---- Source records

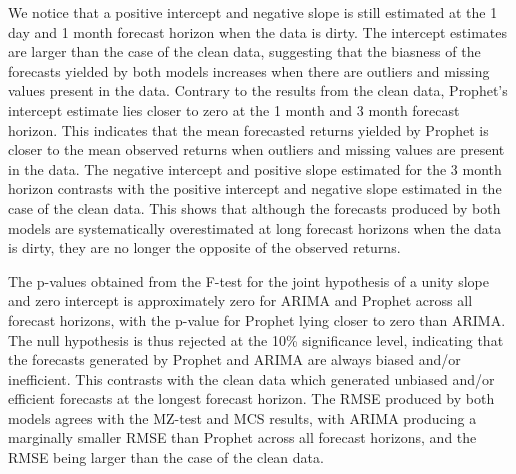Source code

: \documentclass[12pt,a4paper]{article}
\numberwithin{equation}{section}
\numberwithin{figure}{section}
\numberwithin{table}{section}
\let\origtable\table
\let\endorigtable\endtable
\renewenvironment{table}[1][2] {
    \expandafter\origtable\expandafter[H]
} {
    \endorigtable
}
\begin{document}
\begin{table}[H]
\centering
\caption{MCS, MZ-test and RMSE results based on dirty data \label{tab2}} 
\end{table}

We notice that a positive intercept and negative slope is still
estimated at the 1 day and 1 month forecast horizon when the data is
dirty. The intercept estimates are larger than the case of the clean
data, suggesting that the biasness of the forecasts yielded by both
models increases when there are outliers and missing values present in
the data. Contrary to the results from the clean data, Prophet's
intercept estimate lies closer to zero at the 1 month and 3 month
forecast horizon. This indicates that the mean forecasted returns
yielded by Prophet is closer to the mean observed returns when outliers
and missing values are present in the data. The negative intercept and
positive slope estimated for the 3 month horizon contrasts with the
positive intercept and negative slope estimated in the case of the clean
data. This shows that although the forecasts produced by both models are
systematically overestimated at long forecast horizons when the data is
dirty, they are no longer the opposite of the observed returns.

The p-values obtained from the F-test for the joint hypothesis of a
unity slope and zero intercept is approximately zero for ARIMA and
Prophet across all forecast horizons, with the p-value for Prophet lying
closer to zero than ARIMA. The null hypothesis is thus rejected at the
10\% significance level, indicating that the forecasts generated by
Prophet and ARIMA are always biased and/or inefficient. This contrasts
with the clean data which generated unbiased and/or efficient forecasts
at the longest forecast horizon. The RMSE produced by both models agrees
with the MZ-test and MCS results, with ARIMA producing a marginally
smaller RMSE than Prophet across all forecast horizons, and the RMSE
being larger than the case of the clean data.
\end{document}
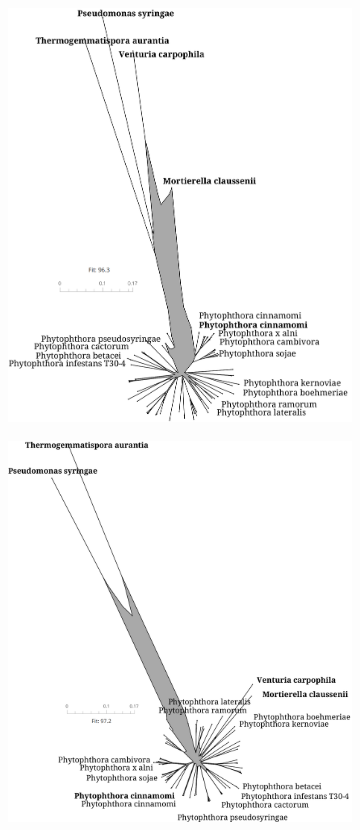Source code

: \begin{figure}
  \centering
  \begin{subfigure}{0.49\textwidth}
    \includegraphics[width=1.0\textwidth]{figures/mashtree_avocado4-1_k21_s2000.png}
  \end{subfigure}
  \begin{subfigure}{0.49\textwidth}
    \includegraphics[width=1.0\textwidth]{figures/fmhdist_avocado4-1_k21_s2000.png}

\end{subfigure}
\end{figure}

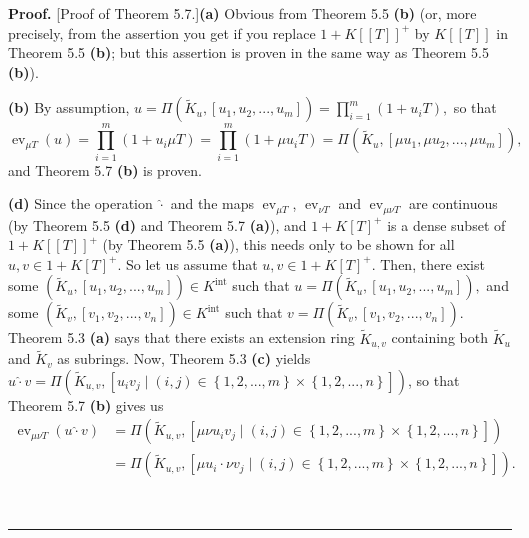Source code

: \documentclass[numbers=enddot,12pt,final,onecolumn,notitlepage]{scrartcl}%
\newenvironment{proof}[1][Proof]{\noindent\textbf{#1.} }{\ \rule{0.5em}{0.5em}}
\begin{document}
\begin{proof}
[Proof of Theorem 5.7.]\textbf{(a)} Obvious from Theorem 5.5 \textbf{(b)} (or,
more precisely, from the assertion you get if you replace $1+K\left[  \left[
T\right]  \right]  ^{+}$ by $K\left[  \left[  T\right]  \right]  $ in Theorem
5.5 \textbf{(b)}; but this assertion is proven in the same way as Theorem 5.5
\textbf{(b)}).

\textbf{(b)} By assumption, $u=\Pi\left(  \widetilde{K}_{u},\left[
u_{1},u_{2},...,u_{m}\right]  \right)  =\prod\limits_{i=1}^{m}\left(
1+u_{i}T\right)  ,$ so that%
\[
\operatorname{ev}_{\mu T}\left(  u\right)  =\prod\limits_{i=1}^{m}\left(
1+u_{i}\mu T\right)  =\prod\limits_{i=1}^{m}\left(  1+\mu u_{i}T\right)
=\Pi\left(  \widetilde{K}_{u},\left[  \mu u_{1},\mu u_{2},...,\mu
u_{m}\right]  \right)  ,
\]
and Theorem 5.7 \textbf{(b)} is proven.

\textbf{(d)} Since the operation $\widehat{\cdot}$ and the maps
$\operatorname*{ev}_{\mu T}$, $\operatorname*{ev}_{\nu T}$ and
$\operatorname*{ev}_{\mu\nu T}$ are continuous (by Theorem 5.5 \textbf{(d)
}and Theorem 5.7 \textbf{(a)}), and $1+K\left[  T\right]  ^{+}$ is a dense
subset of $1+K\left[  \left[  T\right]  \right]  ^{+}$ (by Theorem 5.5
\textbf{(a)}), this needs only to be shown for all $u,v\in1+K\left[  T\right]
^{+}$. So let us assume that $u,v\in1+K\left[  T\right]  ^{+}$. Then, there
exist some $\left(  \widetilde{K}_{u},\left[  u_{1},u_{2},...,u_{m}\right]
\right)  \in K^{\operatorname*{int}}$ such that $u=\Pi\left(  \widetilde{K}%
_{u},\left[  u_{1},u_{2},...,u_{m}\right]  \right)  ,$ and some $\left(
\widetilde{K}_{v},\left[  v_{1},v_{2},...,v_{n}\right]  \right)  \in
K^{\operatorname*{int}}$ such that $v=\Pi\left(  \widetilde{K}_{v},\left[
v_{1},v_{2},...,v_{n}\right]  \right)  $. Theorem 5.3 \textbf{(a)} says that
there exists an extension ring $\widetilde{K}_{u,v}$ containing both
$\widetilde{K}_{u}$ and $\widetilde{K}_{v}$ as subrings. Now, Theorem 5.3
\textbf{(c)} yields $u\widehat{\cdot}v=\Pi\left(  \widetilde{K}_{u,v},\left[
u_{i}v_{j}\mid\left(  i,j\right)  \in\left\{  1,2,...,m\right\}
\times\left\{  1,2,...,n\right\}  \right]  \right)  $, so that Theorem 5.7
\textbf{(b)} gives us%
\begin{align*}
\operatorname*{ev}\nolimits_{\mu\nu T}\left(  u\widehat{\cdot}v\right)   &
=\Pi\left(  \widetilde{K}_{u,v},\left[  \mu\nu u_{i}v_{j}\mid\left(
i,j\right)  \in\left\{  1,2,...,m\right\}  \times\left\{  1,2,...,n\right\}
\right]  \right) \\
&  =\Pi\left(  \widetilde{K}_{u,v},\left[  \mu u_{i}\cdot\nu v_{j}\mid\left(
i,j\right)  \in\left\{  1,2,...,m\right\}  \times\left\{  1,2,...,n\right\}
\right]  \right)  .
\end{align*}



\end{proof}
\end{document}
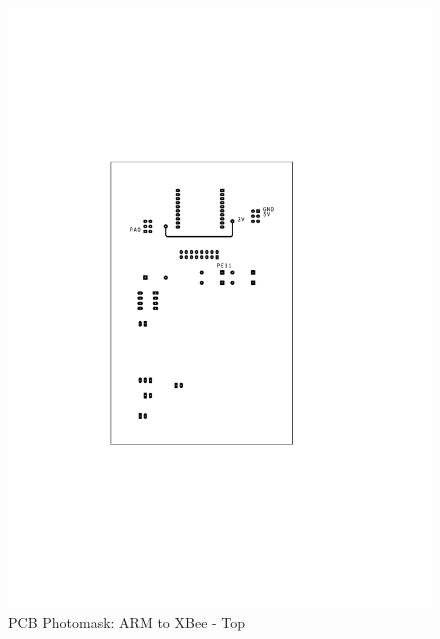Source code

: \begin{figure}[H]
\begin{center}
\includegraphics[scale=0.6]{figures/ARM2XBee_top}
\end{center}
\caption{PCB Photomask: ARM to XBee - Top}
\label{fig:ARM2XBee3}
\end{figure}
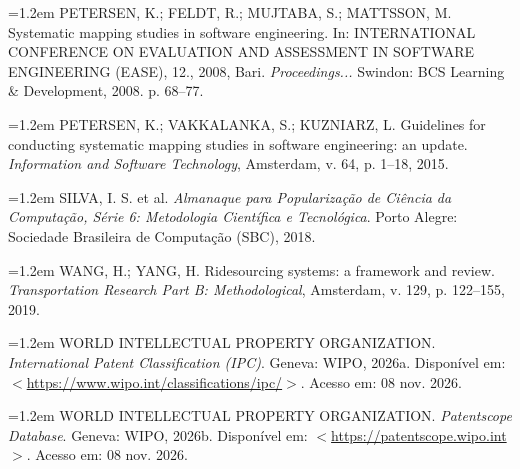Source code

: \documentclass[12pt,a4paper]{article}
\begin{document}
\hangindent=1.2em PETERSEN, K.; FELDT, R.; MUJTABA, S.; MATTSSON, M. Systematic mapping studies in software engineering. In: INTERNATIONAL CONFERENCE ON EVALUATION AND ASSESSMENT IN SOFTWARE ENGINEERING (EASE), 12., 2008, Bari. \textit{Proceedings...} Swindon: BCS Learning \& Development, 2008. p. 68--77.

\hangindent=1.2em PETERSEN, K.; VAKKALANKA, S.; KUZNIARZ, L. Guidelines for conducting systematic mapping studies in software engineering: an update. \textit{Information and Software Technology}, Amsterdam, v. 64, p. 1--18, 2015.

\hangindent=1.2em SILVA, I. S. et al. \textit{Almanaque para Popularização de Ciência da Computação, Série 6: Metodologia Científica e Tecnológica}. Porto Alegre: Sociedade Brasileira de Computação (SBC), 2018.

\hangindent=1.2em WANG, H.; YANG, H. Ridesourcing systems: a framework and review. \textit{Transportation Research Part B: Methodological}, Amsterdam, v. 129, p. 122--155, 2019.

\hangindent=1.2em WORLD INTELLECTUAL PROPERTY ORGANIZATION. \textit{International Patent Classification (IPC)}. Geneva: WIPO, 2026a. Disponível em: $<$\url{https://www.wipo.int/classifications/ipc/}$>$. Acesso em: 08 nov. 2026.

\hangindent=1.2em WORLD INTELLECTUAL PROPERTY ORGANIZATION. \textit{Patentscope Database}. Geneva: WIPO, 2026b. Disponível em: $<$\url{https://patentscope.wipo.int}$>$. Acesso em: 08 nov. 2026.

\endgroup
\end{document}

--------

→ Aim of the task: Your task is to restate every record word for word. Omit all pictures.

→ Solution:
Source code

: \documentclass[12pt,a4paper]{article}
\numberwithin{equation}{section}
\numberwithin{figure}{section}
\numberwithin{table}{section}
\let\origtable\table
\let\endorigtable\endtable
\renewenvironment{table}[1][2] {
    \expandafter\origtable\expandafter[H]
} {
    \endorigtable
}
\begin{document}
\begin{table}[H]
\centering
\caption{MCS, MZ-test and RMSE results based on dirty data \label{tab2}} 
\end{table}

We notice that a positive intercept and negative slope is still
estimated at the 1 day and 1 month forecast horizon when the data is
dirty. The intercept estimates are larger than the case of the clean
data, suggesting that the biasness of the forecasts yielded by both
models increases when there are outliers and missing values present in
the data. Contrary to the results from the clean data, Prophet's
intercept estimate lies closer to zero at the 1 month and 3 month
forecast horizon. This indicates that the mean forecasted returns
yielded by Prophet is closer to the mean observed returns when outliers
and missing values are present in the data. The negative intercept and
positive slope estimated for the 3 month horizon contrasts with the
positive intercept and negative slope estimated in the case of the clean
data. This shows that although the forecasts produced by both models are
systematically overestimated at long forecast horizons when the data is
dirty, they are no longer the opposite of the observed returns.

The p-values obtained from the F-test for the joint hypothesis of a
unity slope and zero intercept is approximately zero for ARIMA and
Prophet across all forecast horizons, with the p-value for Prophet lying
closer to zero than ARIMA. The null hypothesis is thus rejected at the
10\% significance level, indicating that the forecasts generated by
Prophet and ARIMA are always biased and/or inefficient. This contrasts
with the clean data which generated unbiased and/or efficient forecasts
at the longest forecast horizon. The RMSE produced by both models agrees
with the MZ-test and MCS results, with ARIMA producing a marginally
smaller RMSE than Prophet across all forecast horizons, and the RMSE
being larger than the case of the clean data.
\end{document}
Source code

: \begin{figure}
  \centering
  \begin{subfigure}{0.49\textwidth}
    \includegraphics[width=1.0\textwidth]{figures/mashtree_avocado4-1_k21_s2000.png}
  \end{subfigure}
  \begin{subfigure}{0.49\textwidth}
    \includegraphics[width=1.0\textwidth]{figures/fmhdist_avocado4-1_k21_s2000.png}

\end{subfigure}
\end{figure}

Source code

: \documentclass[numbers=enddot,12pt,final,onecolumn,notitlepage]{scrartcl}%
\newenvironment{proof}[1][Proof]{\noindent\textbf{#1.} }{\ \rule{0.5em}{0.5em}}
\begin{document}
\begin{proof}
[Proof of Theorem 5.7.]\textbf{(a)} Obvious from Theorem 5.5 \textbf{(b)} (or,
more precisely, from the assertion you get if you replace $1+K\left[  \left[
T\right]  \right]  ^{+}$ by $K\left[  \left[  T\right]  \right]  $ in Theorem
5.5 \textbf{(b)}; but this assertion is proven in the same way as Theorem 5.5
\textbf{(b)}).

\textbf{(b)} By assumption, $u=\Pi\left(  \widetilde{K}_{u},\left[
u_{1},u_{2},...,u_{m}\right]  \right)  =\prod\limits_{i=1}^{m}\left(
1+u_{i}T\right)  ,$ so that%
\[
\operatorname{ev}_{\mu T}\left(  u\right)  =\prod\limits_{i=1}^{m}\left(
1+u_{i}\mu T\right)  =\prod\limits_{i=1}^{m}\left(  1+\mu u_{i}T\right)
=\Pi\left(  \widetilde{K}_{u},\left[  \mu u_{1},\mu u_{2},...,\mu
u_{m}\right]  \right)  ,
\]
and Theorem 5.7 \textbf{(b)} is proven.

\textbf{(d)} Since the operation $\widehat{\cdot}$ and the maps
$\operatorname*{ev}_{\mu T}$, $\operatorname*{ev}_{\nu T}$ and
$\operatorname*{ev}_{\mu\nu T}$ are continuous (by Theorem 5.5 \textbf{(d)
}and Theorem 5.7 \textbf{(a)}), and $1+K\left[  T\right]  ^{+}$ is a dense
subset of $1+K\left[  \left[  T\right]  \right]  ^{+}$ (by Theorem 5.5
\textbf{(a)}), this needs only to be shown for all $u,v\in1+K\left[  T\right]
^{+}$. So let us assume that $u,v\in1+K\left[  T\right]  ^{+}$. Then, there
exist some $\left(  \widetilde{K}_{u},\left[  u_{1},u_{2},...,u_{m}\right]
\right)  \in K^{\operatorname*{int}}$ such that $u=\Pi\left(  \widetilde{K}%
_{u},\left[  u_{1},u_{2},...,u_{m}\right]  \right)  ,$ and some $\left(
\widetilde{K}_{v},\left[  v_{1},v_{2},...,v_{n}\right]  \right)  \in
K^{\operatorname*{int}}$ such that $v=\Pi\left(  \widetilde{K}_{v},\left[
v_{1},v_{2},...,v_{n}\right]  \right)  $. Theorem 5.3 \textbf{(a)} says that
there exists an extension ring $\widetilde{K}_{u,v}$ containing both
$\widetilde{K}_{u}$ and $\widetilde{K}_{v}$ as subrings. Now, Theorem 5.3
\textbf{(c)} yields $u\widehat{\cdot}v=\Pi\left(  \widetilde{K}_{u,v},\left[
u_{i}v_{j}\mid\left(  i,j\right)  \in\left\{  1,2,...,m\right\}
\times\left\{  1,2,...,n\right\}  \right]  \right)  $, so that Theorem 5.7
\textbf{(b)} gives us%
\begin{align*}
\operatorname*{ev}\nolimits_{\mu\nu T}\left(  u\widehat{\cdot}v\right)   &
=\Pi\left(  \widetilde{K}_{u,v},\left[  \mu\nu u_{i}v_{j}\mid\left(
i,j\right)  \in\left\{  1,2,...,m\right\}  \times\left\{  1,2,...,n\right\}
\right]  \right) \\
&  =\Pi\left(  \widetilde{K}_{u,v},\left[  \mu u_{i}\cdot\nu v_{j}\mid\left(
i,j\right)  \in\left\{  1,2,...,m\right\}  \times\left\{  1,2,...,n\right\}
\right]  \right)  .
\end{align*}



\end{proof}
\end{document}
Source code

: \begin{figure}[H]
\begin{center}
\includegraphics[scale=0.6]{figures/ARM2XBee_top}
\end{center}
\caption{PCB Photomask: ARM to XBee - Top}
\label{fig:ARM2XBee3}
\end{figure}
Source code

: \documentclass[12pt,a4paper]{article}
\begin{document}
\hangindent=1.2em PETERSEN, K.; FELDT, R.; MUJTABA, S.; MATTSSON, M. Systematic mapping studies in software engineering. In: INTERNATIONAL CONFERENCE ON EVALUATION AND ASSESSMENT IN SOFTWARE ENGINEERING (EASE), 12., 2008, Bari. \textit{Proceedings...} Swindon: BCS Learning \& Development, 2008. p. 68--77.

\hangindent=1.2em PETERSEN, K.; VAKKALANKA, S.; KUZNIARZ, L. Guidelines for conducting systematic mapping studies in software engineering: an update. \textit{Information and Software Technology}, Amsterdam, v. 64, p. 1--18, 2015.

\hangindent=1.2em SILVA, I. S. et al. \textit{Almanaque para Popularização de Ciência da Computação, Série 6: Metodologia Científica e Tecnológica}. Porto Alegre: Sociedade Brasileira de Computação (SBC), 2018.

\hangindent=1.2em WANG, H.; YANG, H. Ridesourcing systems: a framework and review. \textit{Transportation Research Part B: Methodological}, Amsterdam, v. 129, p. 122--155, 2019.

\hangindent=1.2em WORLD INTELLECTUAL PROPERTY ORGANIZATION. \textit{International Patent Classification (IPC)}. Geneva: WIPO, 2026a. Disponível em: $<$\url{https://www.wipo.int/classifications/ipc/}$>$. Acesso em: 08 nov. 2026.

\hangindent=1.2em WORLD INTELLECTUAL PROPERTY ORGANIZATION. \textit{Patentscope Database}. Geneva: WIPO, 2026b. Disponível em: $<$\url{https://patentscope.wipo.int}$>$. Acesso em: 08 nov. 2026.

\endgroup
\end{document}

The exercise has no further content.